Originally posted by
wahday
I generally agree with you on this.
Still, I think a significant challenge to this whole discussion is that planners are just one of many interest groups that shape the built environment. Take zoning. Yes, its problematic and maybe we need a new approach, but regardless, any attempt to create parameters within which new developments will result in the desired built forms and subsequent behaviors is bound to miss something. A developer, for example, may operate within all the restrictions for allowable building and STILL create a crappy setting or unintended consequence.
And, some social ills and endemic challenges operate independent of the built environment and require additional tools to deal with beyond "good design." This is a gripe I have with some authors (particularly architects-turned-planners because of their built-form emphasis) that seem to suggest that everything can be solved with good design. Poverty, violence, disenfranchisement, drug problems, and other social ills will not be solved by well functioning spaces alone.
I think also the work of planning focuses on more than the built environment (and remember that planners don't build or even design much of anything - we just create the brackets within which building can occur). Public process, for example, is about more than asking residents how a particular place should look or function (though that is the stated objective). Its also about engaging residents in a civic process, building social capital, moving people toward a more complete understanding of place, how it gets built and how it functions.
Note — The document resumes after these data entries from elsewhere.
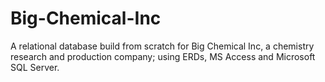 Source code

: # Big-Chemical-Inc
A relational database build from scratch for Big Chemical Inc, a chemistry research and production company; using ERDs, MS Access and  Microsoft SQL Server.
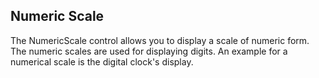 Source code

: ## Numeric Scale
The NumericScale control allows you to display a scale of numeric form. The numeric scales are used for displaying digits. An example for a numerical scale is the digital clock's display.

[//]: <keywords: radradialgauge, radialscale, numericscale, numericindicator, fontnumberposition, relativex, relativey, scaleobject, digit>
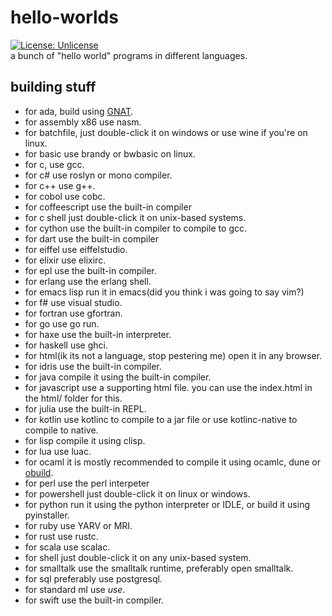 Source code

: # hello-worlds
[![License: Unlicense](https://img.shields.io/badge/license-Unlicense-blue.svg)](http://unlicense.org/)<br>
a bunch of "hello world" programs in different languages.

## building stuff
 - for ada, build using [GNAT](http://www.getadanow.com/).
 - for assembly x86 use nasm.
 - for batchfile, just double-click it on windows or use wine if you're on linux.
 - for basic use brandy or bwbasic on linux.
 - for c, use gcc.
 - for c# use roslyn or mono compiler.
 - for c++ use g++.
 - for cobol use cobc.
 - for coffeescript use the built-in compiler
 - for c shell just double-click it on unix-based systems.
 - for cython use the built-in compiler to compile to gcc.
 - for dart use the built-in compiler
 - for eiffel use eiffelstudio.
 - for elixir use elixirc.
 - for epl use the built-in compiler.
 - for erlang use the erlang shell.
 - for emacs lisp run it in emacs(did you think i was going to say vim?)
 - for f# use visual studio.
 - for fortran use gfortran.
 - for go use go run.
 - for haxe use the built-in interpreter.
 - for haskell use ghci.
 - for html(ik its not a language, stop pestering me) open it in any browser.
 - for idris use the built-in compiler.
 - for java compile it using the built-in compiler.
 - for javascript use a supporting html file. you can use the index.html in the html/ folder for this.
 - for julia use the built-in REPL.
 - for kotlin use kotlinc to compile to a jar file or use kotlinc-native to compile to native.
 - for lisp compile it using clisp.
 - for lua use luac.
 - for ocaml it is mostly recommended to compile it using ocamlc, dune or [obuild](https://github.com/ocaml-obuild/obuild).
 - for perl use the perl interpeter
 - for powershell just double-click it on linux or windows.
 - for python run it using the python interpreter or IDLE, or build it using pyinstaller.
 - for ruby use YARV or MRI.
 - for rust use rustc.
 - for scala use scalac.
 - for shell just double-click it on any unix-based system.
 - for smalltalk use the smalltalk runtime, preferably open smalltalk.
 - for sql preferably use postgresql.
 - for standard ml use *use*.
 - for swift use the built-in compiler.
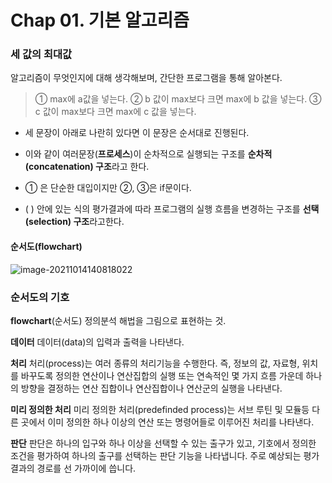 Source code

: # Chap 01. 기본 알고리즘

### **세 값의 최대값**

알고리즘이 무엇인지에 대해 생각해보며, 간단한 프로그램을 통해 알아본다.

> ① max에 a값을 넣는다.
> ② b 값이 max보다 크면  max에  b 값을 넣는다.
> ③ c 값이 max보다 크면 max에  c 값을 넣는다.

- 세 문장이 아래로 나란히 있다면 이 문장은 순서대로 진행된다.
- 이와 같이 여러문장(**프로세스**)이 순차적으로 실행되는 구조를 **순차적(concatenation) 구조**라고 한다.

- ① 은 단순한 대입이지만 ②, ③은 if문이다. 
- ( ) 안에 있는 식의 평가결과에 따라 프로그램의 실행 흐름을 변경하는 구조를 **선택(selection) 구조**라고한다.



#### 순서도(flowchart)

![image-20211014140818022](C:\Users\dngml\AppData\Roaming\Typora\typora-user-images\image-20211014140818022.png)

### **순서도의 기호**

**flowchart**(순서도)
정의분석 해법을 그림으로 표현하는 것.

**데이터**
데이터(data)의 입력과 출력을 나타낸다.

**처리**
처리(process)는 여러 종류의 처리기능을 수행한다.
즉, 정보의 값, 자료형, 위치를 바꾸도록 정의한 연산이나 연산집합의 실행 또는 연속적인 몇 가지 흐름 가운데 하나의 방향을 결정하는 연산 집합이나 연산집합이나 연산군의 실행을 나타낸다.

**미리 정의한 처리**
미리 정의한 처리(predefinded process)는 서브 루틴 및 모듈등 다른 곳에서 이미 정의한 하나 이상의 연산 또는 명령어들로 이루어진 처리를 나타낸다.

**판단**
판단은 하나의 입구와 하나 이상을 선택할 수 있는 출구가 있고,
기호에서 정의한 조건을 평가하여 하나의 출구를 선택하는 판단 기능을 나타냅니다.
주로 예상되는 평가 결과의 경로를 선 가까이에 씁니다. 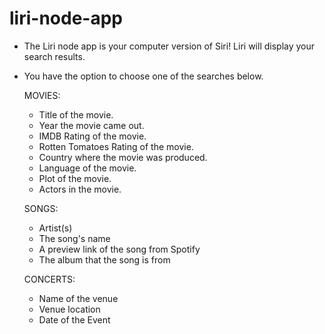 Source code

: # liri-node-app

* The Liri node app is your computer version of Siri! Liri will display your search results. 
* You have the option to choose one of the searches below.

  MOVIES:    
   * Title of the movie.
   * Year the movie came out.
   * IMDB Rating of the movie.
   * Rotten Tomatoes Rating of the movie.
   * Country where the movie was produced.
   * Language of the movie.
   * Plot of the movie.
   * Actors in the movie.

  SONGS: 
    * Artist(s)
    * The song's name
    * A preview link of the song from Spotify 
    * The album that the song is from

  CONCERTS: 
    * Name of the venue
    * Venue location
    * Date of the Event

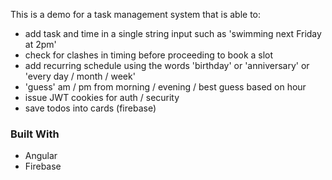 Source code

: This is a demo for a task management system that is able to:
* add task and time in a single string input such as 'swimming next Friday at 2pm'
* check for clashes in timing before proceeding to book a slot
* add recurring schedule using the words 'birthday' or 'anniversary' or 'every day / month / week'
* 'guess' am / pm from morning / evening / best guess based on hour
* issue JWT cookies for auth / security
* save todos into cards (firebase)

### Built With
* Angular
* Firebase

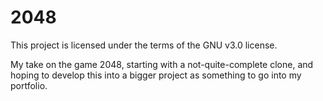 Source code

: # 2048

This project is licensed under the terms of the GNU v3.0 license.

My take on the game 2048, starting with a not-quite-complete clone, and hoping to develop this into a bigger project as something to go into my portfolio.
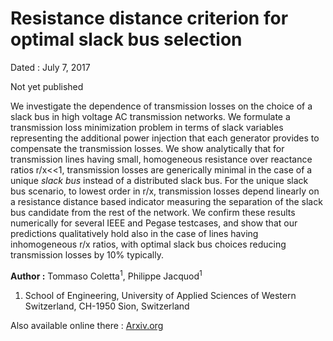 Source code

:# Resistance distance criterion for optimal slack bus selection

Dated : July 7, 2017

Not yet published


We investigate the dependence of transmission losses on the choice of a slack bus
in high voltage AC transmission networks.
We formulate a transmission loss minimization problem in terms of slack variables 
representing the additional power injection that each generator provides to compensate 
the transmission losses.
We show analytically that for transmission lines having small, homogeneous resistance over reactance ratios r/x<<1, 
transmission losses are generically minimal in the case of a unique *slack bus* instead of a distributed slack bus.
For the unique slack bus scenario, to lowest order in r/x, transmission losses depend linearly on a resistance 
distance based indicator measuring the separation of the slack bus candidate from the rest of the network.
We confirm these results numerically for several IEEE and Pegase testcases, and show that our predictions 
qualitatively hold also in the case of lines having inhomogeneous r/x ratios, 
with optimal slack bus choices reducing transmission losses by 10% typically.



**Author :** Tommaso Coletta<sup>1</sup>, Philippe Jacquod<sup>1</sup>
1) School of Engineering, University of Applied Sciences of Western Switzerland, CH-1950 Sion, Switzerland


Also available online there : [Arxiv.org](https://arxiv.org/abs/1707.02845)



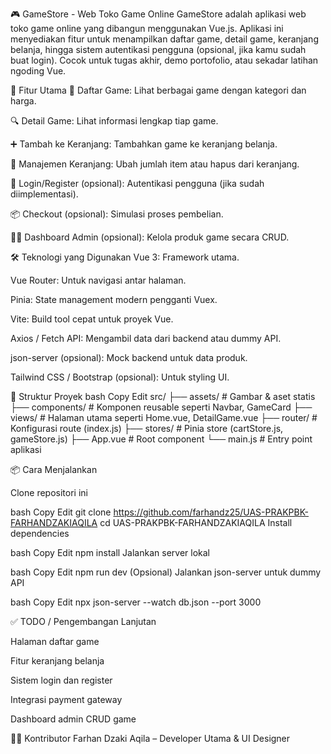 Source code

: 🎮 GameStore - Web Toko Game Online
GameStore adalah aplikasi web toko game online yang dibangun menggunakan Vue.js. Aplikasi ini menyediakan fitur untuk menampilkan daftar game, detail game, keranjang belanja, hingga sistem autentikasi pengguna (opsional, jika kamu sudah buat login). Cocok untuk tugas akhir, demo portofolio, atau sekadar latihan ngoding Vue.

🚀 Fitur Utama
🛒 Daftar Game: Lihat berbagai game dengan kategori dan harga.

🔍 Detail Game: Lihat informasi lengkap tiap game.

➕ Tambah ke Keranjang: Tambahkan game ke keranjang belanja.

🧺 Manajemen Keranjang: Ubah jumlah item atau hapus dari keranjang.

🔐 Login/Register (opsional): Autentikasi pengguna (jika sudah diimplementasi).

📦 Checkout (opsional): Simulasi proses pembelian.

🧑‍💼 Dashboard Admin (opsional): Kelola produk game secara CRUD.

🛠️ Teknologi yang Digunakan
Vue 3: Framework utama.

Vue Router: Untuk navigasi antar halaman.

Pinia: State management modern pengganti Vuex.

Vite: Build tool cepat untuk proyek Vue.

Axios / Fetch API: Mengambil data dari backend atau dummy API.

json-server (opsional): Mock backend untuk data produk.

Tailwind CSS / Bootstrap (opsional): Untuk styling UI.

📁 Struktur Proyek 
bash
Copy
Edit
src/
├── assets/            # Gambar & aset statis
├── components/        # Komponen reusable seperti Navbar, GameCard
├── views/             # Halaman utama seperti Home.vue, DetailGame.vue
├── router/            # Konfigurasi route (index.js)
├── stores/            # Pinia store (cartStore.js, gameStore.js)
├── App.vue            # Root component
└── main.js            # Entry point aplikasi


📦 Cara Menjalankan 

Clone repositori ini

bash
Copy
Edit
git clone https://github.com/farhandz25/UAS-PRAKPBK-FARHANDZAKIAQILA
cd UAS-PRAKPBK-FARHANDZAKIAQILA
Install dependencies

bash
Copy
Edit
npm install
Jalankan server lokal

bash
Copy
Edit
npm run dev
(Opsional) Jalankan json-server untuk dummy API

bash
Copy
Edit
npx json-server --watch db.json --port 3000

✅ TODO / Pengembangan Lanjutan

 Halaman daftar game

 Fitur keranjang belanja

 Sistem login dan register

 Integrasi payment gateway

 Dashboard admin CRUD game

🧑‍🎓 Kontributor
Farhan Dzaki Aqila – Developer Utama & UI Designer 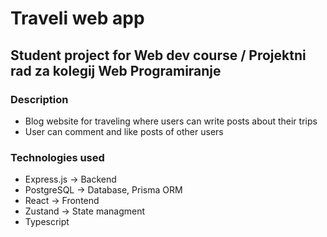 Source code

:# **Traveli web app**

## Student project for Web dev course / Projektni rad za kolegij Web Programiranje

### **Description**
- Blog website for traveling where users can write posts about their trips
- User can comment and like posts of other users

### **Technologies used**
- Express.js -> Backend
- PostgreSQL -> Database, Prisma ORM
- React -> Frontend
- Zustand -> State managment
- Typescript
Within all of this, there is ample room for mistakes, false starts, bad decisions and unintended consequences.
As planners, we also need to accept some truth to the adage "the best laid plans..." We have obligations, yes, but we are also not all powerful and, frankly, ours is a messy and inexact enterprise. And our objective - good places - are constantly moving targets with changing circumstances and social realities. Today's middle class, well loved neighborhood could be tomorrow's slum just as today's slum may be tomorrow's gentrified, walkable "go to" community.